Except, they're not. They're all extremely simple narratives, albeit their "worlds" may wear the facade of complexity. In the case of The Usual Suspects, we're treated to a bluntly straightforward story made to seem complicated because of the manner in which Verbal Kint (Kevin Spacey) supposedly pieces together his cover story. Remove the scene in which Customs Agent Kujan (Chazz Palminteri) realizes what just happened - all 10 seconds of it - and what's left? Yep. Simplicity.
Memento? Find a cut of the film that's edited in chronological order, rather than the "A" timeline moving forward to a point and the "B" timeline reversing to that same point. That's about as simple as a narrative can get. Memento's complexity (and brilliance) comes from the editing. Nothing else.

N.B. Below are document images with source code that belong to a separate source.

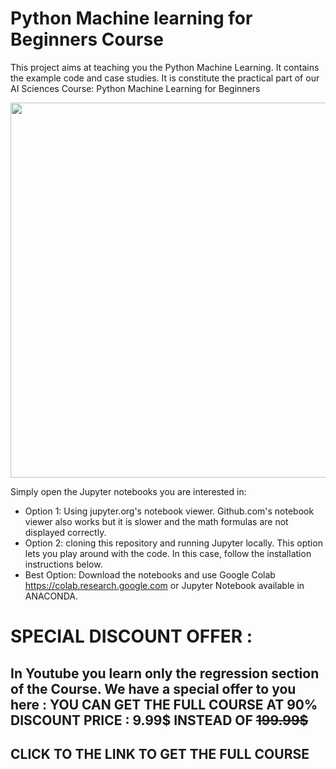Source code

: # Python Machine learning for Beginners Course
This project aims at teaching you the Python Machine Learning. It contains the example code and case studies. It is constitute the practical part of our AI Sciences Course: Python Machine Learning for Beginners

<img src="Course_Python Data Science and Machine learning for Beginners.png" width="600">

Simply open the Jupyter notebooks you are interested in:
* Option 1: Using jupyter.org's notebook viewer. Github.com's notebook viewer also works but it is slower and the math formulas are not displayed correctly.
* Option 2: cloning this repository and running Jupyter locally. This option lets you play around with the code. In this case, follow the installation instructions below.
* Best Option: Download the notebooks and use Google Colab https://colab.research.google.com or Jupyter Notebook available in ANACONDA.


# SPECIAL DISCOUNT OFFER : 
## In Youtube you learn only the regression section of the Course. We have a special offer to you here : YOU CAN GET THE FULL COURSE AT 90% DISCOUNT PRICE : 9.99$ INSTEAD OF ~~199.99$~~ 
## CLICK TO THE LINK TO GET THE FULL COURSE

In both The Matrix and Inception, any illusion of complexity comes from the world each story takes place in, which - because of those worlds' twisted realities - takes a lot of time to explain to the audience, confusing some and downright discombobulating others. At its core, however, The Matrix is merely a superhero/Greek myth come to the silver screen. Inception, a heist movie.
I've been aware of this for years. Probably since I've seen each of these movies. But, I remain defiant, resistant, to the veritable essence of "simplicity." Why? I don't know. Just stubborn, I guess.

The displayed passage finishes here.